The next afternoon-a Friday and Radko gone to L. A. for another “meeding”-Bridger left work early to pick up Dana at her apartment. He had to get out of the truck and ring her bell-or rather, flash it-because she wasn't quite ready, and he stood there on the doormat for five minutes at least till she appeared at the door, but the appearance was brief. Her face hung there a moment, wearing a look of concentrated harassment, the door swung open, and she was gone, clicking down the hallway in her heels, looking for some vital thing without which she couldn't leave the apartment even if it were on fire. He wanted to remind her-urgently-that they had an appointment with Radko's cousin at four-thirty and that his office was in Santa Paula, a forty-five-minute drive, but he wasn't able to do that unless he was facing her and he wasn't facing her. No, he was following her, from one room to another, her hair flashing, her arms bare and animated as she dug through a dresser drawer, pawed over the things on the night table, tossed one purse aside and snatched up the next. “I'm running a little late,” she flung over her shoulder, and slammed the bathroom door.

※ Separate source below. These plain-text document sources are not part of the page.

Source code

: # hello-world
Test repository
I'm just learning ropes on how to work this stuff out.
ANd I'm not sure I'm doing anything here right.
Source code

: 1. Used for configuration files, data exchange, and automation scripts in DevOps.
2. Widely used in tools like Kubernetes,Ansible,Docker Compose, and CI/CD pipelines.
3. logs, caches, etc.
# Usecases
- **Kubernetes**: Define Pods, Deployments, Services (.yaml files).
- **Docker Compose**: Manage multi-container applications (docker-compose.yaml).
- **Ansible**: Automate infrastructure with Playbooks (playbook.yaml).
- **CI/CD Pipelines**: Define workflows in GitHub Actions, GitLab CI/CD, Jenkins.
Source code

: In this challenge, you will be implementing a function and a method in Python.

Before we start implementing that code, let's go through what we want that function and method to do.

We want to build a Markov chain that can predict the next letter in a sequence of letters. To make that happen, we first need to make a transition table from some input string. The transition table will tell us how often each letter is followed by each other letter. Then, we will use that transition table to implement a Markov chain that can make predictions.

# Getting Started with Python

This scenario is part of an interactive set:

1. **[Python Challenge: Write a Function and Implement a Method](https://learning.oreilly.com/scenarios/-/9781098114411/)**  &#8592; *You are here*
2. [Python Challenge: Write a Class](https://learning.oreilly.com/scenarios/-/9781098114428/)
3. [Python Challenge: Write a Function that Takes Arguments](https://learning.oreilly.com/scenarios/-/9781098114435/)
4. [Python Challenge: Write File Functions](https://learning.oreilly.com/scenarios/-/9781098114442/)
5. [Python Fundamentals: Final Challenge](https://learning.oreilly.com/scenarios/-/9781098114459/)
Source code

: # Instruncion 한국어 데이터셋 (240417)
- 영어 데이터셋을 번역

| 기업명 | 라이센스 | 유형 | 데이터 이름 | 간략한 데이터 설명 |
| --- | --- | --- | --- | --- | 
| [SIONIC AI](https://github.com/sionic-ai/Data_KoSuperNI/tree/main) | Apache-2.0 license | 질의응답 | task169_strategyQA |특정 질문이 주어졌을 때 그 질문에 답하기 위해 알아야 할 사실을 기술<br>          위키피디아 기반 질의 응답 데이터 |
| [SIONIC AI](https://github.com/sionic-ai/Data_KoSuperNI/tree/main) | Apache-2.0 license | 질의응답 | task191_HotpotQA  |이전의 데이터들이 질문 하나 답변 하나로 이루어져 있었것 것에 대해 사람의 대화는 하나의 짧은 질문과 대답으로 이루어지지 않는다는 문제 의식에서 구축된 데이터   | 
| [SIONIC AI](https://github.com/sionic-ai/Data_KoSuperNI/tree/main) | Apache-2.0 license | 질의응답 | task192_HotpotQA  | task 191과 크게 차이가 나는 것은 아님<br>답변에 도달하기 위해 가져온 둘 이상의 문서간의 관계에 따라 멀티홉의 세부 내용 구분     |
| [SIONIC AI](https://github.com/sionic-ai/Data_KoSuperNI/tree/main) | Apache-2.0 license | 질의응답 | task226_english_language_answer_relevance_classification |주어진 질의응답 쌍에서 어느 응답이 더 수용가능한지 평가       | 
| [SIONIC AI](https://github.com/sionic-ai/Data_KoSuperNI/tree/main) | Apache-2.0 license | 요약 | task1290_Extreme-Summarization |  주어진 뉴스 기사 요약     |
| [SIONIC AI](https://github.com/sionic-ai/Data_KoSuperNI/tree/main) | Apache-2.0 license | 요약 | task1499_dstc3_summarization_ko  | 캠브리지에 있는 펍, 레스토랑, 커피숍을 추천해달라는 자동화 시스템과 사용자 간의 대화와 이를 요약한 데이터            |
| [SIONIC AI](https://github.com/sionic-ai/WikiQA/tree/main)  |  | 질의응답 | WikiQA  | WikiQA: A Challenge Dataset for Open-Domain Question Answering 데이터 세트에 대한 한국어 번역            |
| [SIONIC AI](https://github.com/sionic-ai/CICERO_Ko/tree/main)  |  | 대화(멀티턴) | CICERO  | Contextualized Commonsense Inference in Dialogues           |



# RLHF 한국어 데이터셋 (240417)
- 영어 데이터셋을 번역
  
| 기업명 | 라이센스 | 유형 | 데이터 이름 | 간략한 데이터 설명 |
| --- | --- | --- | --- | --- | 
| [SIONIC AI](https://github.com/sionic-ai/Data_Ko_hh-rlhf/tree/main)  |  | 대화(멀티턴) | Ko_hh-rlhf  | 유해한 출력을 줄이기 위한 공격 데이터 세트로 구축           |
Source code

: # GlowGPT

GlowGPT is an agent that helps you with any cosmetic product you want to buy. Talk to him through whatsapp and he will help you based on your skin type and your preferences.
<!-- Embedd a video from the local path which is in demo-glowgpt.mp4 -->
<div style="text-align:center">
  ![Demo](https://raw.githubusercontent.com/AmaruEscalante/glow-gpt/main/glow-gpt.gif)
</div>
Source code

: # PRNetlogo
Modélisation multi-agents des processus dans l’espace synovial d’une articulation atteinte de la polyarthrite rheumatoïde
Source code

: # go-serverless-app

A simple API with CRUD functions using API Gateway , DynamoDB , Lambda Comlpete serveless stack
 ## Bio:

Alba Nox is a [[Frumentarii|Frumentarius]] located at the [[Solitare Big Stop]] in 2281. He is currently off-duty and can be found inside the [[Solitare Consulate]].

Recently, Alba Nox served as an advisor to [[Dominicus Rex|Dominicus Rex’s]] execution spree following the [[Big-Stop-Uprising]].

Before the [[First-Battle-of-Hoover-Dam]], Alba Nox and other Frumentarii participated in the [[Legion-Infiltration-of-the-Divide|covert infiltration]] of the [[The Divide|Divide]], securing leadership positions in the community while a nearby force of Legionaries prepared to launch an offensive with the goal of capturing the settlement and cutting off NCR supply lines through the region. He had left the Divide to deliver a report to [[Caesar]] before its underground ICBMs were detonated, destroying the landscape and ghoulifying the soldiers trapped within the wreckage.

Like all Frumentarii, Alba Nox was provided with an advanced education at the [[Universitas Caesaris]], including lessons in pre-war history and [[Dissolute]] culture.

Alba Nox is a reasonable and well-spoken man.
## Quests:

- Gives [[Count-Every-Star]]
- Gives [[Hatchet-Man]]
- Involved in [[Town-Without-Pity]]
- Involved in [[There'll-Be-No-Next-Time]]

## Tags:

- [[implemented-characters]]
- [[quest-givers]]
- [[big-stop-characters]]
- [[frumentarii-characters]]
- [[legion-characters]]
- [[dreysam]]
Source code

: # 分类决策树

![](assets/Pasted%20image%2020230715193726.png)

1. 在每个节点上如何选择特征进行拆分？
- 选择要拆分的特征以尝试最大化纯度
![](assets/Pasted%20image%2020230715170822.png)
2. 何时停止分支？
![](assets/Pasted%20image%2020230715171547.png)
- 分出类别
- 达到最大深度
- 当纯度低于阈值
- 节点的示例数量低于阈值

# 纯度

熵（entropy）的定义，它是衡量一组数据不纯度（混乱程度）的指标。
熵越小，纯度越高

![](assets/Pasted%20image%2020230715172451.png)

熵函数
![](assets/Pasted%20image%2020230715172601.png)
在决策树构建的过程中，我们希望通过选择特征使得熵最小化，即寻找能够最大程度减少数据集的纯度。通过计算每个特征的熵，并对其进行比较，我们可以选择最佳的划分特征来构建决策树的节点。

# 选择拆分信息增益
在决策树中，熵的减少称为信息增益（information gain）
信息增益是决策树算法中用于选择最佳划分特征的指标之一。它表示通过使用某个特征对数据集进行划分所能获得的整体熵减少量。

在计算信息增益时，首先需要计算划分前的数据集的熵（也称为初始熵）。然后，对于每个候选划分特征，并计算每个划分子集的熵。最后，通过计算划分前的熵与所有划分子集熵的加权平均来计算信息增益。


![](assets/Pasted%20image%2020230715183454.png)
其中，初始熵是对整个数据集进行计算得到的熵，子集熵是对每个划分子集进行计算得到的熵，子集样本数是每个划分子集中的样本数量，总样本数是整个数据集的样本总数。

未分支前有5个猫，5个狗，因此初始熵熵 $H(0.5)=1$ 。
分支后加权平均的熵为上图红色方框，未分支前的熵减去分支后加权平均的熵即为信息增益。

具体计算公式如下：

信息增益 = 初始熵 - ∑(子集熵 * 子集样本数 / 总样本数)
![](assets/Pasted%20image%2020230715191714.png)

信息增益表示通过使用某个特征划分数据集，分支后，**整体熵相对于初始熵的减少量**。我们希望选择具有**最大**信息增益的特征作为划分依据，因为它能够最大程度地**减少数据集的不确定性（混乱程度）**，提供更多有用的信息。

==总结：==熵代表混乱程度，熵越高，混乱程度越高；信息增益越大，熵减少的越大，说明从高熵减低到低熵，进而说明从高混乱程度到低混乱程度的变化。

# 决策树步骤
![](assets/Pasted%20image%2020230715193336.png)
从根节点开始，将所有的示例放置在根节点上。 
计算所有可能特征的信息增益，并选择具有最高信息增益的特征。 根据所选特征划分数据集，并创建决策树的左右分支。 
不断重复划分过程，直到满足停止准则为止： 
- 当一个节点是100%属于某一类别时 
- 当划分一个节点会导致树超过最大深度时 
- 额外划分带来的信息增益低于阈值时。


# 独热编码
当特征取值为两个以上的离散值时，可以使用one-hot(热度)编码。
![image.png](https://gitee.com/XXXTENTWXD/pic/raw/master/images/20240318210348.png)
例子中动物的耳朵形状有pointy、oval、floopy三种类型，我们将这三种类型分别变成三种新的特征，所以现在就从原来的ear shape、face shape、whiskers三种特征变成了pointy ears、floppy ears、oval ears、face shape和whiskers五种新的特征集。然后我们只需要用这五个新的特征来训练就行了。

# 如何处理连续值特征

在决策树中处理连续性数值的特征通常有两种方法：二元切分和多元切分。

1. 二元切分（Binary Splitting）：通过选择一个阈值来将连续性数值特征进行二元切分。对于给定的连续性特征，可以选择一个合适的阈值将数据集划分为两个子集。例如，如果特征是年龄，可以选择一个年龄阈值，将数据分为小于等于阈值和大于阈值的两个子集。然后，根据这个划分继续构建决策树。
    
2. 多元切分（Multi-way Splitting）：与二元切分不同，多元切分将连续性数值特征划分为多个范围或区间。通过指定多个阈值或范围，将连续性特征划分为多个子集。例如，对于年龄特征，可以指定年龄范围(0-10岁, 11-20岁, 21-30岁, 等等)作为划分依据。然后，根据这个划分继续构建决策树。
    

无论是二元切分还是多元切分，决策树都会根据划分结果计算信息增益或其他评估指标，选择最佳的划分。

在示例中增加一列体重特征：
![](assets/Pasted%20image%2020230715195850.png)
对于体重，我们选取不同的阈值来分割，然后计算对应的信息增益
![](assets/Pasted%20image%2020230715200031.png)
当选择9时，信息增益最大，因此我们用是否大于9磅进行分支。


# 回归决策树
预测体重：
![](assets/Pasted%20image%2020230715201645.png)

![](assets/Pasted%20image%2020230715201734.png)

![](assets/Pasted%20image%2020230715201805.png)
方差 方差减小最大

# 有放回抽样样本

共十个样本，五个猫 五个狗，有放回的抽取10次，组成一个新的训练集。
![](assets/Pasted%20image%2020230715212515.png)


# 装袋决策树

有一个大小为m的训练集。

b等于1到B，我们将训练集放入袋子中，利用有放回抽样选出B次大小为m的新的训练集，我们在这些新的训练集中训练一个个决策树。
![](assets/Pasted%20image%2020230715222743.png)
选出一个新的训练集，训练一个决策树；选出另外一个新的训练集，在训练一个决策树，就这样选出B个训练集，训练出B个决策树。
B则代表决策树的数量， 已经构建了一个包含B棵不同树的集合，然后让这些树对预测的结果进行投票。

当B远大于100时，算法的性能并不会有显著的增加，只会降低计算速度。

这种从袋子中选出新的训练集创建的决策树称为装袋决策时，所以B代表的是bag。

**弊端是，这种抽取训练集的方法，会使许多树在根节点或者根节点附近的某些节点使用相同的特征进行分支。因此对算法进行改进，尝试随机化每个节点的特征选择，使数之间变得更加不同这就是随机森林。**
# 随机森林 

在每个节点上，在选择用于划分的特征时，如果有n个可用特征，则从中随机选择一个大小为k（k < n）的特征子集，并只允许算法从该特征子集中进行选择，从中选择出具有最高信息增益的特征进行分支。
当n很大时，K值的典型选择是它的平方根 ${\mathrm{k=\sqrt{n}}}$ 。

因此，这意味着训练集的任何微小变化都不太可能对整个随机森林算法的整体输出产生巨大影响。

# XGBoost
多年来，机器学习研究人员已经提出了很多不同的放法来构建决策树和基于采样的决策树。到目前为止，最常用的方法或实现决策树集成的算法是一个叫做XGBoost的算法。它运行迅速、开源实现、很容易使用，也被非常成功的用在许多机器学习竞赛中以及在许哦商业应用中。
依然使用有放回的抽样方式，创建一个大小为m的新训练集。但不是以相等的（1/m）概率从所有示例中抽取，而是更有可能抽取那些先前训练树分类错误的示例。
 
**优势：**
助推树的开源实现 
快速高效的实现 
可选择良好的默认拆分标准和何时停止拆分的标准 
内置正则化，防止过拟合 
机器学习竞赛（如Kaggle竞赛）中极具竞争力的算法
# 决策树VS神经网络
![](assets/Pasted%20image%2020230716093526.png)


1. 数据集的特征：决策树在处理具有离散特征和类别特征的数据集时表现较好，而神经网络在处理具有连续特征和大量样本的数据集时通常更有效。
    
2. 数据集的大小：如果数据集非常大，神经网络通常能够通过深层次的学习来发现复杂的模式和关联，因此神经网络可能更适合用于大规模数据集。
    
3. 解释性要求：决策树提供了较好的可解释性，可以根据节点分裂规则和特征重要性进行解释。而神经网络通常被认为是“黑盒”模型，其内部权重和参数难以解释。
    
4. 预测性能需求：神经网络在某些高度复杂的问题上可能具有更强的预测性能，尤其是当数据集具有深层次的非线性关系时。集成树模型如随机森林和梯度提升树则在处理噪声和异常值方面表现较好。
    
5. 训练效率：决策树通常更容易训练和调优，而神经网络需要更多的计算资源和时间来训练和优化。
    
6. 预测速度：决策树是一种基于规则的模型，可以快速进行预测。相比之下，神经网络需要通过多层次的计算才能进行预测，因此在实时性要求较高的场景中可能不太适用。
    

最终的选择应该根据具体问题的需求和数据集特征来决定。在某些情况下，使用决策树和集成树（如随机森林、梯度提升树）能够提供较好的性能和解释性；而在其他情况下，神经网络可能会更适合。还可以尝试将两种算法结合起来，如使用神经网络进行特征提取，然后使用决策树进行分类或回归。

Bridger wasn't happy-he resented feeling compelled to speed and risk another ticket-but he was resigned. He put his foot to the floor, the tires chirped and the pickup protested, wheezing and spitting as he gunned it up the ramp and onto the freeway, and he glanced over at Dana to see how she was taking it, but she was oblivious. He remembered how she'd told him that when she'd first got her new car-a VW Jetta-it ran so smoothly she couldn't tell whether the engine was actually going or not and had continually ground the starter without knowing it. Only after she realized that people were staring at her in the parking lot-grimacing, clenching their teeth-did she begin to adjust. It was all about the vibration, and eventually she trained herself to pick up the faintest intimation of those precise valves working in their perfect cylinders and all was well. The pickup was another story. Yet once he got it up to cruising speed and kept it there he was able to make up the time with some creative dodging around the cell-phone zombies and white-haired catatonics whose sole function in life it was to block the fast lane, and they pulled into Santa Paula no more than twenty minutes late for the appointment.